Latest Updates From PLC’s

Knight Frank

Knight Frank published A Spring Upswing this March, showcasing their latest research. Here’s what they uncovered about the UK property market this quarter:

  • Affordability has returned to the pre-pandemic trend line.
  • Full-time workers in England can anticipate needing approximately 8.3 times their yearly income to purchase a home.

Additionally, their March Prime Yield tracker has unveiled that all forms of property across student accommodation, BTR, co-living and senior house are experiencing stable yields. However, BTR in the South East and regional single-family housing BTR units are on the most positive trajectory.

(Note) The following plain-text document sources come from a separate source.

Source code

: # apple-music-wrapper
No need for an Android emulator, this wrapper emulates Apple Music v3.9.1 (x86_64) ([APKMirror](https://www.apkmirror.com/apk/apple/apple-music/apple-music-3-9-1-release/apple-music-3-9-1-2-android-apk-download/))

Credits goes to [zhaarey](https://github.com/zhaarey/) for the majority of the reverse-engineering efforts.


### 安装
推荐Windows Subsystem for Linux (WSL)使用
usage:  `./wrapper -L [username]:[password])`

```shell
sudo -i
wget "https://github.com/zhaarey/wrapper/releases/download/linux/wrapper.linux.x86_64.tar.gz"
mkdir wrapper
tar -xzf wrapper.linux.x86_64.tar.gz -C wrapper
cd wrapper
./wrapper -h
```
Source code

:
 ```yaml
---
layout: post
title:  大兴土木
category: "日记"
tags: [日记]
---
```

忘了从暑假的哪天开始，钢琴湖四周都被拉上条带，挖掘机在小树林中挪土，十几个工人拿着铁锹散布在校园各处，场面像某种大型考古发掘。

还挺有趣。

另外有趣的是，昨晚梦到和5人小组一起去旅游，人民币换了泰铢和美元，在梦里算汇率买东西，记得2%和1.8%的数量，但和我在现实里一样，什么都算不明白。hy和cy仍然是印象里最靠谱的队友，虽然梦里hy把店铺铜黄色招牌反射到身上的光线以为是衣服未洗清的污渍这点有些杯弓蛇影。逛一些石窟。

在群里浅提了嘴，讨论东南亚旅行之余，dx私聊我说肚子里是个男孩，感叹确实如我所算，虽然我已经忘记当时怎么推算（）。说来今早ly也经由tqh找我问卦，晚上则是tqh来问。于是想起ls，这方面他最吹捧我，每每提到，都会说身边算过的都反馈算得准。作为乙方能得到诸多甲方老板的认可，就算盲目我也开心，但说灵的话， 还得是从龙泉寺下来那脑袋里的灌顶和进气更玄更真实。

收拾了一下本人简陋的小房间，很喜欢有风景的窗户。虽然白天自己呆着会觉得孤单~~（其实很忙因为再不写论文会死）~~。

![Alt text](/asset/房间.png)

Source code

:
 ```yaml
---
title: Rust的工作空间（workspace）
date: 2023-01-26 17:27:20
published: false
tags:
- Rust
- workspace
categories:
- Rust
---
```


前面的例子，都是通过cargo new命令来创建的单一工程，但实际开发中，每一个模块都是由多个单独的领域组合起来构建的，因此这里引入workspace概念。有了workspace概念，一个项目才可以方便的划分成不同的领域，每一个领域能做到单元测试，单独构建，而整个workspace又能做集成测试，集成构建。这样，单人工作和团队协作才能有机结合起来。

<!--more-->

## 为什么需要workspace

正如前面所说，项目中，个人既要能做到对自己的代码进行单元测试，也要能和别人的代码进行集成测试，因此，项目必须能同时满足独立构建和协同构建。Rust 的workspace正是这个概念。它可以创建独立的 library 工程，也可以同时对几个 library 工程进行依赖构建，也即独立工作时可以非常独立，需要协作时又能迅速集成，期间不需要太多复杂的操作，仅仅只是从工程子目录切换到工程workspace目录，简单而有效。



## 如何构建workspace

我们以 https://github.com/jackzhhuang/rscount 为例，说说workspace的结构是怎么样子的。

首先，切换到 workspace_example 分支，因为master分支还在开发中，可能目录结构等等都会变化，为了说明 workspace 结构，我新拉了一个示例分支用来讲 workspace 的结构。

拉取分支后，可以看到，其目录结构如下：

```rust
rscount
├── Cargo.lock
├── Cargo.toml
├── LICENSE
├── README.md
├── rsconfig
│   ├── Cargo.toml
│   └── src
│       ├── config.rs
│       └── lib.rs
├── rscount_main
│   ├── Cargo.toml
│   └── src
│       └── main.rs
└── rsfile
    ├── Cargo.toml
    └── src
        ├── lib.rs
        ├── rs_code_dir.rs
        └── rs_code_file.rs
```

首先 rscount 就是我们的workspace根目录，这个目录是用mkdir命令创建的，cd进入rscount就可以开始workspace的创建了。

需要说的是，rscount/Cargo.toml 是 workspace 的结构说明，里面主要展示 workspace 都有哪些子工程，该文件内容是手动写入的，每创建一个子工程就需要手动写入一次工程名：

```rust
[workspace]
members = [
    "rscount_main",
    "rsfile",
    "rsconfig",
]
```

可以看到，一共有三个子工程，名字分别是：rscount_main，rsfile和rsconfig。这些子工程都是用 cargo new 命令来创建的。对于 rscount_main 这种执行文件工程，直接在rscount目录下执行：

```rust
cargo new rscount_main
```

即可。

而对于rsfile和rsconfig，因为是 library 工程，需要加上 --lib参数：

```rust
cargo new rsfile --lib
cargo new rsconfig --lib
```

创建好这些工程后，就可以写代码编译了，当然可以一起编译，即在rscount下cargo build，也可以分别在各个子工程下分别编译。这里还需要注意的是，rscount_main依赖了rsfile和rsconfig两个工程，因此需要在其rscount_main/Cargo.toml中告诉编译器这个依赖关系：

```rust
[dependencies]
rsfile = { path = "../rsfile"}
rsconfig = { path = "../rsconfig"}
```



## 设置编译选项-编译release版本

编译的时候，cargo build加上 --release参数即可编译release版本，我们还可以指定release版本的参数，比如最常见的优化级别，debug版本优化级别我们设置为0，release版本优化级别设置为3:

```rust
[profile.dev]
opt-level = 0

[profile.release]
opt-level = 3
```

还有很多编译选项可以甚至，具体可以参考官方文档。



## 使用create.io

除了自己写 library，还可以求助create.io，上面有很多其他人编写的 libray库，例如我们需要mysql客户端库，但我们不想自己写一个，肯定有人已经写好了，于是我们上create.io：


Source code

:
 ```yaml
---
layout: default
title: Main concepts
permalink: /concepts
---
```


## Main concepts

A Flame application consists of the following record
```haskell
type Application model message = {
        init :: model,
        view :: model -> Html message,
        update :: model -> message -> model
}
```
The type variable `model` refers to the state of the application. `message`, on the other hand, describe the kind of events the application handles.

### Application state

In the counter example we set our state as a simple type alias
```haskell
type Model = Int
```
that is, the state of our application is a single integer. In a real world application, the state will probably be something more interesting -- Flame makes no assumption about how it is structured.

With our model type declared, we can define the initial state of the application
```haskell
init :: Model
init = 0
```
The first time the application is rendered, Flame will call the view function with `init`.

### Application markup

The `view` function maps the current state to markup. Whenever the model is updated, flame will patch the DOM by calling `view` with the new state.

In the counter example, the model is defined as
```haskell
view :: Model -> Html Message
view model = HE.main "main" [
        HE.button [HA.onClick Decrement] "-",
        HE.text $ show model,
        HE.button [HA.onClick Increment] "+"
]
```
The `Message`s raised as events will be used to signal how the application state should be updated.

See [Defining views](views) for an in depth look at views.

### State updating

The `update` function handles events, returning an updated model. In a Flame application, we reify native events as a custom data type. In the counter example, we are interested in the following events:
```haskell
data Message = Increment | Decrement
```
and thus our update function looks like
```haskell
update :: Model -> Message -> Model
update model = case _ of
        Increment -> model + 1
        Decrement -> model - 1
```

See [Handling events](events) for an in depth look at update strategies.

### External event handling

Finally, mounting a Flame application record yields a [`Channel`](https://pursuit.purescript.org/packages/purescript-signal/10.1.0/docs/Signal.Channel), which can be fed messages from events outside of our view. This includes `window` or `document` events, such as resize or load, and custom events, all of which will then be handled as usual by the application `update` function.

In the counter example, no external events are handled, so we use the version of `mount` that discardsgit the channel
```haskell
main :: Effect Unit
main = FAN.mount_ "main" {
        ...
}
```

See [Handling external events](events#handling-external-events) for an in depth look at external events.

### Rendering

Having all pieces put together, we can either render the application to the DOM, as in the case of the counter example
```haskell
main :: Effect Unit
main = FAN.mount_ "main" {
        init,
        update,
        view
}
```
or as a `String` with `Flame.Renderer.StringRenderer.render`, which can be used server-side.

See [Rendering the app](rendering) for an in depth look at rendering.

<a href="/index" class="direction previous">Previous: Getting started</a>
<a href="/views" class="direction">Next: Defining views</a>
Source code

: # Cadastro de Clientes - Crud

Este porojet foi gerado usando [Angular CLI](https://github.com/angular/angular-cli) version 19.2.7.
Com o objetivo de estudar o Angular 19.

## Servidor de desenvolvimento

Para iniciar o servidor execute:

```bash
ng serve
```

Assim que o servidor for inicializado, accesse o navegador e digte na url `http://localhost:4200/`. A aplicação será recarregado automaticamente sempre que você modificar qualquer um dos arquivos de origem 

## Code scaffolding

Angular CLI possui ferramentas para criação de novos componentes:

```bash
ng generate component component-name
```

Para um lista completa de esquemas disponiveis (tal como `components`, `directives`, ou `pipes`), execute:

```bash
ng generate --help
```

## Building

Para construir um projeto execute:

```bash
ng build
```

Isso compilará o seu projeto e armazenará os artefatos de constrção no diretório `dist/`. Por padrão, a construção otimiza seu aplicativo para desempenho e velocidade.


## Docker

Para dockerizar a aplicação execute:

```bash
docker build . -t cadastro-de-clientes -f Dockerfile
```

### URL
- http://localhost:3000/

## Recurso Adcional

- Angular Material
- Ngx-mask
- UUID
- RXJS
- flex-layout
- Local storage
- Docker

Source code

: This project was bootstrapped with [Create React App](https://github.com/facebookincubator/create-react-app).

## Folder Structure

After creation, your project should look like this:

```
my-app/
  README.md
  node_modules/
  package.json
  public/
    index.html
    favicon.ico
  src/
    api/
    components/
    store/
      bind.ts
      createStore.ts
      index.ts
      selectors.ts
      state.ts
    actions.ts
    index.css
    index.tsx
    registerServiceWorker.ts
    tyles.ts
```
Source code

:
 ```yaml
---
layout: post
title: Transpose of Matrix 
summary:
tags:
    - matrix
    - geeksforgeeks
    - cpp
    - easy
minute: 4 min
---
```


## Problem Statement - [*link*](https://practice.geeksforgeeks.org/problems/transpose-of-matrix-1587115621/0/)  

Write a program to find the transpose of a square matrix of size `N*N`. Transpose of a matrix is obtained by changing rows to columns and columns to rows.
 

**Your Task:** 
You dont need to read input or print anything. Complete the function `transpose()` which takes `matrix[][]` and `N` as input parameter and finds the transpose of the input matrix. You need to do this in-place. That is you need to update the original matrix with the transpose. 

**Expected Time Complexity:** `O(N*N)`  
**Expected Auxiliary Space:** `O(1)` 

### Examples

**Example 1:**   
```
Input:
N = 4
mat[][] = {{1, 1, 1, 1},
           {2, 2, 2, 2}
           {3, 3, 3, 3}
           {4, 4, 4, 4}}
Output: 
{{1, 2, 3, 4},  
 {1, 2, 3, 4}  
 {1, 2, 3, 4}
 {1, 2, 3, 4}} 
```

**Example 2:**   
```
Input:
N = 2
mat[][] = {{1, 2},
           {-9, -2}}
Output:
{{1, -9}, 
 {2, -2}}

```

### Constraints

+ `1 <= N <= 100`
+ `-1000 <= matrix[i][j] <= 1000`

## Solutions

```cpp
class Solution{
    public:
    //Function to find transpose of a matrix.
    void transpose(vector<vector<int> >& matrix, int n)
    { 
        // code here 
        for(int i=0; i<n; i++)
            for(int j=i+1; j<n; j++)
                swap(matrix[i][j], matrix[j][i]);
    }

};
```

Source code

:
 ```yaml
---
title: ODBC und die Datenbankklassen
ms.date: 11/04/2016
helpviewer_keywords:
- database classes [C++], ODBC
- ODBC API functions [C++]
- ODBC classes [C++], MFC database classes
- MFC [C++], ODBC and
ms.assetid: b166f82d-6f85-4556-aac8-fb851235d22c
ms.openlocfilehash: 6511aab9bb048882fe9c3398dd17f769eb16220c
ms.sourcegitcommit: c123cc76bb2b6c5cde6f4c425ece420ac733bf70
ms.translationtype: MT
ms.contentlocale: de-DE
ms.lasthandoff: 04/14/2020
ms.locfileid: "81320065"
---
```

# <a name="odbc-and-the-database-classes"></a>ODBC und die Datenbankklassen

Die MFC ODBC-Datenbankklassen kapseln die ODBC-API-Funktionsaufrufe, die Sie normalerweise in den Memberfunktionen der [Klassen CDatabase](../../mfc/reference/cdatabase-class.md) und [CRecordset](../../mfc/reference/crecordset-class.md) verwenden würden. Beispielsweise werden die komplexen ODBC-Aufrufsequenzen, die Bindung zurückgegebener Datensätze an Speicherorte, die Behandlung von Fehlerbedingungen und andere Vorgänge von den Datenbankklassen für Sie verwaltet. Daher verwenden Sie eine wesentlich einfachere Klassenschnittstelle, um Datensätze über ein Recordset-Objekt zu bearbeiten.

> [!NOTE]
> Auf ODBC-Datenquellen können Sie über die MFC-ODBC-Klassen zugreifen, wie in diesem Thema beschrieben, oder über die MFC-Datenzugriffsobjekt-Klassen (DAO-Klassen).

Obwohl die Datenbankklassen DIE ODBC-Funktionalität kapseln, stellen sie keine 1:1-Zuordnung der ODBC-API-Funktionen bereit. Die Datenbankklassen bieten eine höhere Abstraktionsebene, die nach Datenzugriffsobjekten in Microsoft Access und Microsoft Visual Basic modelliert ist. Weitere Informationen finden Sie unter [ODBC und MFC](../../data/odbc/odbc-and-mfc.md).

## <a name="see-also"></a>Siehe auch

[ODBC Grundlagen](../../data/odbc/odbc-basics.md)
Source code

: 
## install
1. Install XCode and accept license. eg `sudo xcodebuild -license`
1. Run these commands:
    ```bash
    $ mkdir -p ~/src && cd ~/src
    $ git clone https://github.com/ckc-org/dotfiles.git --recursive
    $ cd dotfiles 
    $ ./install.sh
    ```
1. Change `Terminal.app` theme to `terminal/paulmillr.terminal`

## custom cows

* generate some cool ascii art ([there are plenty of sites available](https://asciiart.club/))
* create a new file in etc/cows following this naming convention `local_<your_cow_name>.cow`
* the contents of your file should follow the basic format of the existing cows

As for Savills, they have uncovered the following about the UK property market over the past quarter:

  • Recent indicators suggest an increase in activity during the initial 2 months of this year. The rise in mortgage approvals indicates a more stable mortgage market and a decrease in the cost of fixed-rate mortgages.
  • The most significant surge in  activity occurred within the price range of £300,000 to £500,000, with activity levels for the month up by 33% compared to the same period last year.
  • Properties priced above £1 million saw a 27% increase in activity.


The Colliers UK Property Snapshot provided further detail on the state of the residential property market.

  • In January, there was a 1.1% year-on-year increase in average house prices, marking the conclusion of a ten-month streak of decreases.
  • Rental expansion, as gauged by the ONS Index of Private Housing, remained stable at an all-time peak of 6.2% year-on-year in January.